With q prime, let $g(x)=x(x^{{q^i-1}}−1)$ , why every element of $F_{q^i}$ is a root of g(x) ?
My hint:
a) 0 is easy
b) $F_{q^i}-\{0\}$ is a cyclic multiplicative group of order ${q^i-1}$ so its elements satisfy $x^{{q^i-1}}−1=0$
c) g(x) has now every root it can afford !

The rest of the proof uses Galois theory (that's why "degree divides i" in your post and why the algorithm in the wiki you gave is fast enough).
I would like to say thanks to you : your post and the algorithm motivate me to learn more about Galois theory.

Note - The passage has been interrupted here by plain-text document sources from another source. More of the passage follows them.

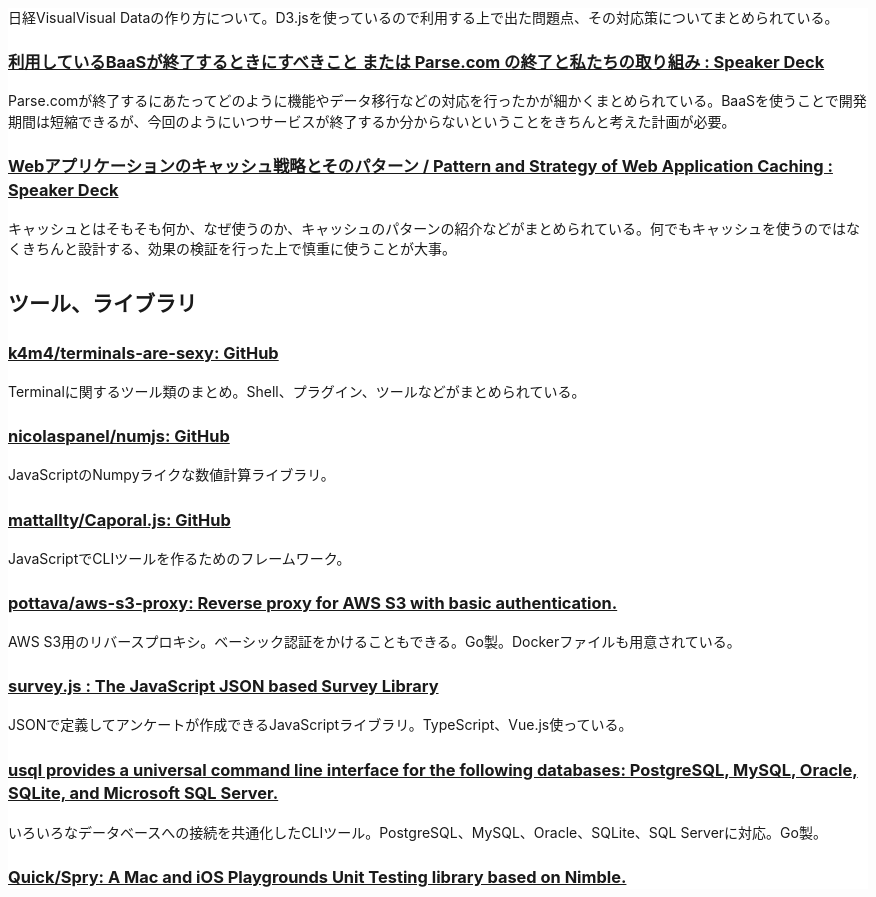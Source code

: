 日経VisualVisual Dataの作り方について。D3.jsを使っているので利用する上で出た問題点、その対応策についてまとめられている。

### [利用しているBaaSが終了するときにすべきこと または Parse.com の終了と私たちの取り組み : Speaker Deck](https://speakerdeck.com/side_tana/li-yong-siteirubaasgazhong-liao-surutokinisubekikoto-mataha-parse-dot-com-falsezhong-liao-tosi-tatifalsequ-rizu-mi)

Parse.comが終了するにあたってどのように機能やデータ移行などの対応を行ったかが細かくまとめられている。BaaSを使うことで開発期間は短縮できるが、今回のようにいつサービスが終了するか分からないということをきちんと考えた計画が必要。

### [Webアプリケーションのキャッシュ戦略とそのパターン / Pattern and Strategy of Web Application Caching : Speaker Deck](https://speakerdeck.com/moznion/pattern-and-strategy-of-web-application-caching)

キャッシュとはそもそも何か、なぜ使うのか、キャッシュのパターンの紹介などがまとめられている。何でもキャッシュを使うのではなくきちんと設計する、効果の検証を行った上で慎重に使うことが大事。


## ツール、ライブラリ

### [k4m4/terminals-are-sexy: GitHub](https://github.com/k4m4/terminals-are-sexy)

Terminalに関するツール類のまとめ。Shell、プラグイン、ツールなどがまとめられている。

### [nicolaspanel/numjs: GitHub](https://github.com/nicolaspanel/numjs)

JavaScriptのNumpyライクな数値計算ライブラリ。

### [mattallty/Caporal.js: GitHub](https://github.com/mattallty/Caporal.js)

JavaScriptでCLIツールを作るためのフレームワーク。

### [pottava/aws-s3-proxy: Reverse proxy for AWS S3 with basic authentication.](https://github.com/pottava/aws-s3-proxy)

AWS S3用のリバースプロキシ。ベーシック認証をかけることもできる。Go製。Dockerファイルも用意されている。

### [survey.js : The JavaScript JSON based Survey Library](http://surveyjs.org/)

JSONで定義してアンケートが作成できるJavaScriptライブラリ。TypeScript、Vue.js使っている。

### [usql provides a universal command line interface for the following databases: PostgreSQL, MySQL, Oracle, SQLite, and Microsoft SQL Server.](https://github.com/knq/usql)

いろいろなデータベースへの接続を共通化したCLIツール。PostgreSQL、MySQL、Oracle、SQLite、SQL Serverに対応。Go製。

### [Quick/Spry: A Mac and iOS Playgrounds Unit Testing library based on Nimble.](https://github.com/Quick/Spry)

The proof is found in: https://www.jmilne.org/math/CourseNotes/FT.pdf
You should save that file and use Foxit to read it, then search for "Each monic irreducible polynomial f of degree" in the PDF.
PS: on SEP1993 (Fermat's Year), in the mad rush to Fermat's Last, after studying math for ca 70 days, I directly read the chapter "Galois theory" in Serge Lang book ("Algebra") using TOP-DOWN method : I went back to previous chapters if necessary. The method worked thanks to this legendary book which I borrowed from a layman-library!! Now a SEARCHable e-version can be had for < 20 USD, I think.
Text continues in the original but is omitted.